* **TASK ITEM**
If a line in the material below has the word "fonts", copy it.

* **DATA**
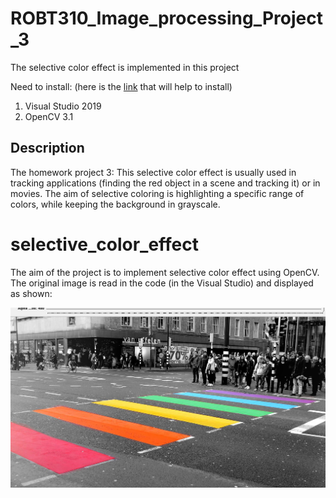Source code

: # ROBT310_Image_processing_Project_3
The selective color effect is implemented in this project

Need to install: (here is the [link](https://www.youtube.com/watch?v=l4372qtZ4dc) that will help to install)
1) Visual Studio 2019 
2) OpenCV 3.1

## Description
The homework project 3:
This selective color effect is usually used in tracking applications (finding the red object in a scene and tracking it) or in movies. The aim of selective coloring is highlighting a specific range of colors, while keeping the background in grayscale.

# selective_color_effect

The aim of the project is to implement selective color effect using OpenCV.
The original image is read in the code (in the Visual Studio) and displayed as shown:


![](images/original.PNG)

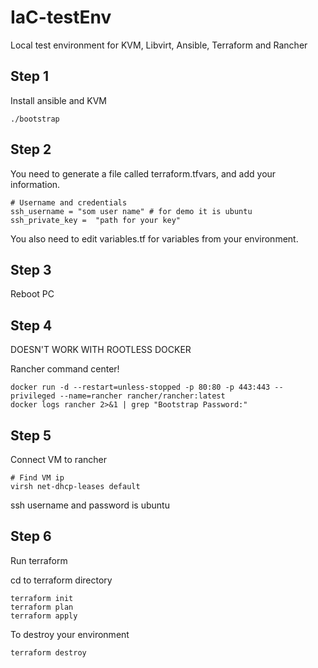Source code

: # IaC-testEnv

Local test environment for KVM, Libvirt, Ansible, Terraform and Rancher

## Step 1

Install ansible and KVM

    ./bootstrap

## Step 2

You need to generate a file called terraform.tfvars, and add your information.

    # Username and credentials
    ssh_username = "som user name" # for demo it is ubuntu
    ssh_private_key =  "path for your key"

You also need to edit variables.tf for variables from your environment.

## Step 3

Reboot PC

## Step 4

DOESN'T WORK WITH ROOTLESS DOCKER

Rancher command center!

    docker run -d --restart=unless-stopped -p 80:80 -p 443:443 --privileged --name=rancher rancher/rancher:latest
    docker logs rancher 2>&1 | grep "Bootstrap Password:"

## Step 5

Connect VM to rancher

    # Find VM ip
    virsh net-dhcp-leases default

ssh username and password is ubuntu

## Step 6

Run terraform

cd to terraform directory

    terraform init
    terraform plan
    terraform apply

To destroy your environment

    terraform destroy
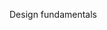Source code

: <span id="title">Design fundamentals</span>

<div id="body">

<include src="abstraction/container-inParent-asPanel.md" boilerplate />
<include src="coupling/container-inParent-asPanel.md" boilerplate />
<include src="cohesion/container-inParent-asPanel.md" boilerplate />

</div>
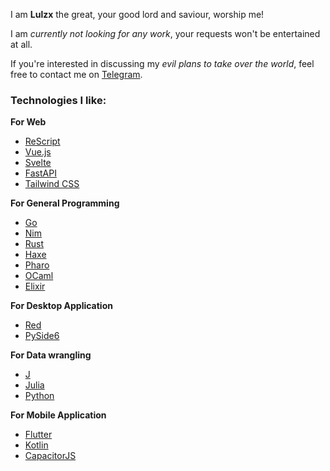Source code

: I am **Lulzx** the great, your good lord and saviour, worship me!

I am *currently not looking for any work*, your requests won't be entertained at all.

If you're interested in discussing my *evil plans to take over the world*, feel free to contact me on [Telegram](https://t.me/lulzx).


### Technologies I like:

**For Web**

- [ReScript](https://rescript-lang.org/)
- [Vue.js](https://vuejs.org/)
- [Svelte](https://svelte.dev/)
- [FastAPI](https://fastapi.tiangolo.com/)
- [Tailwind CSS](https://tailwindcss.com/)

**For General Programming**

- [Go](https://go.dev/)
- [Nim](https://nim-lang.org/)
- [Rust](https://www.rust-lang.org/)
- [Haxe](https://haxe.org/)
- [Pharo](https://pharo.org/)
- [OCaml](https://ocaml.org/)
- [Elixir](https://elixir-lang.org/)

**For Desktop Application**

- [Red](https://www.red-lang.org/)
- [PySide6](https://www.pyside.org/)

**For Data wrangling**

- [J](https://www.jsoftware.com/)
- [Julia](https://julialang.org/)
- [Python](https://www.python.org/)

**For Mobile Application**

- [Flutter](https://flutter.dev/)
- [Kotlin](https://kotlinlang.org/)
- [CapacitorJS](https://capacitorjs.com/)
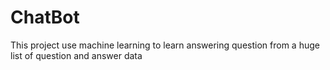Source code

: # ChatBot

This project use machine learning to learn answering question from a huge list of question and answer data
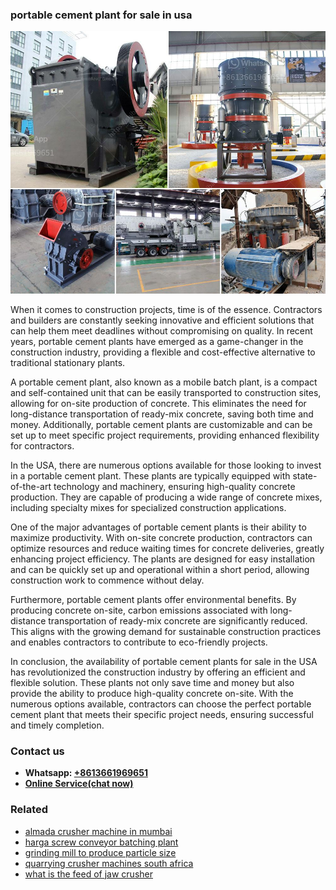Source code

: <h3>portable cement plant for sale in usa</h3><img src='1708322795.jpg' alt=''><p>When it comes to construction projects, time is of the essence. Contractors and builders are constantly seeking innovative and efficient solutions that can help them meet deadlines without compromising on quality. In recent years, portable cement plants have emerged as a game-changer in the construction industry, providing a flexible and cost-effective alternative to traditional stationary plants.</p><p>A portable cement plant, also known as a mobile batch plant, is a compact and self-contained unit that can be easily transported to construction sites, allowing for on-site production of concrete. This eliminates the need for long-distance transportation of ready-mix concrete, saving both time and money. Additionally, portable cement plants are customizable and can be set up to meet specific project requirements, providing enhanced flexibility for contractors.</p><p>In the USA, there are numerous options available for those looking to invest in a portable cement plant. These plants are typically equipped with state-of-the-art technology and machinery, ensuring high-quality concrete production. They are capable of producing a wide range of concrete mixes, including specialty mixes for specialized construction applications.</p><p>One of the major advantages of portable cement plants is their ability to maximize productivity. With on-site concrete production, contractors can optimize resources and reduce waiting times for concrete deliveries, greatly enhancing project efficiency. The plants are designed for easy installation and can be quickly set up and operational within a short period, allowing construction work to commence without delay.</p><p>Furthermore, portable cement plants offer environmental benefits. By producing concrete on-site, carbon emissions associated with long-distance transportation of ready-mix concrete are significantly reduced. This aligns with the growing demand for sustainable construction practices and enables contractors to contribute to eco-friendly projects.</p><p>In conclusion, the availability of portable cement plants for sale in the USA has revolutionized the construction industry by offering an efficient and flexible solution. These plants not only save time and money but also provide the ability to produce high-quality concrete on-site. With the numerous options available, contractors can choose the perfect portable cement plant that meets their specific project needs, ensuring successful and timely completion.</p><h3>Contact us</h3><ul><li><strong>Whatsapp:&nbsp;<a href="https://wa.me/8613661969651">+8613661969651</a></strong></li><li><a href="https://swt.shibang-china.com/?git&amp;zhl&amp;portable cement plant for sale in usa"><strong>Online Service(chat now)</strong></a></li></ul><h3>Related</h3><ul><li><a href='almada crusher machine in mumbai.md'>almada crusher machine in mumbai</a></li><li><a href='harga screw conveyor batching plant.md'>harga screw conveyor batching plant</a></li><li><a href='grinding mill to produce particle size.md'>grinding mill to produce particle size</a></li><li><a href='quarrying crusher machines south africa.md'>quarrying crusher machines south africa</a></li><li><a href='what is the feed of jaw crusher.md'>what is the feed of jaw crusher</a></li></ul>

--

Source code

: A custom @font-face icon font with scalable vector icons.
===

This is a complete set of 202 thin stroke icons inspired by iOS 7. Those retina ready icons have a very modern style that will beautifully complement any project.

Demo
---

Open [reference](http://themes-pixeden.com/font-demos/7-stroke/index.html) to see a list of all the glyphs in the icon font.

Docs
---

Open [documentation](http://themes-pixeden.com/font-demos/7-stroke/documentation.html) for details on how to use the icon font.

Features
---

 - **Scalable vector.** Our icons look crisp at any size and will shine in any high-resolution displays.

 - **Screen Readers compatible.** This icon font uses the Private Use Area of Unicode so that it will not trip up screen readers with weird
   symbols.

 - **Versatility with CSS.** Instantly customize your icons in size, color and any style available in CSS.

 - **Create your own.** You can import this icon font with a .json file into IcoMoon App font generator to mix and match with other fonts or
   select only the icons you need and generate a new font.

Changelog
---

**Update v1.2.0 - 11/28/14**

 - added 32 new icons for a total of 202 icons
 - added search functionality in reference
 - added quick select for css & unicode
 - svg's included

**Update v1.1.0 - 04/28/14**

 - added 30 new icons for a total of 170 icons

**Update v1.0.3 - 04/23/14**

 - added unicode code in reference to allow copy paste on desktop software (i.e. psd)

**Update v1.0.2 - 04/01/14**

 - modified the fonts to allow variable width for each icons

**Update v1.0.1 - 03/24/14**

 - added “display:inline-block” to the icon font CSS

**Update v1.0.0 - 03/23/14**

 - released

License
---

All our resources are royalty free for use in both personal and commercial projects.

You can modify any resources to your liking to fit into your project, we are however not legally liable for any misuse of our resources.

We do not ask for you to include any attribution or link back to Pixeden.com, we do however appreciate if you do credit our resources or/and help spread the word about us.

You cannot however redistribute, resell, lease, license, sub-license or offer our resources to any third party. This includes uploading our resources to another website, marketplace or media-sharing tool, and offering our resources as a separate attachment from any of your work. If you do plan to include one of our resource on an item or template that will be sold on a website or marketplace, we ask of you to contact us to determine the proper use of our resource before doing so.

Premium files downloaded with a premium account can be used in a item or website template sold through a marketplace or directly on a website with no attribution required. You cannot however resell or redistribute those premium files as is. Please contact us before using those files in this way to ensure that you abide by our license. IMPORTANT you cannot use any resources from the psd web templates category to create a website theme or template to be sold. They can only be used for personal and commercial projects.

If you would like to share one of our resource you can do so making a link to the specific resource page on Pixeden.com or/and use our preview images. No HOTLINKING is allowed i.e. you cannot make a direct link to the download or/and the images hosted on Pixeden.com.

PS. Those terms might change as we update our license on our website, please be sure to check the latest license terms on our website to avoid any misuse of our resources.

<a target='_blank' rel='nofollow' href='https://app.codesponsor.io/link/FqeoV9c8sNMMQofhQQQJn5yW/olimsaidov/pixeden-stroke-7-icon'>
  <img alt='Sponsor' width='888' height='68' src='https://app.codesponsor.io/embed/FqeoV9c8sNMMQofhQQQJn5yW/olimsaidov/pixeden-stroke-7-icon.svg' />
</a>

* **ANSWER TO THIS EXERCISE**
 - **Create your own.** You can import this icon font with a .json file into IcoMoon App font generator to mix and match with other fonts or
 - modified the fonts to allow variable width for each icons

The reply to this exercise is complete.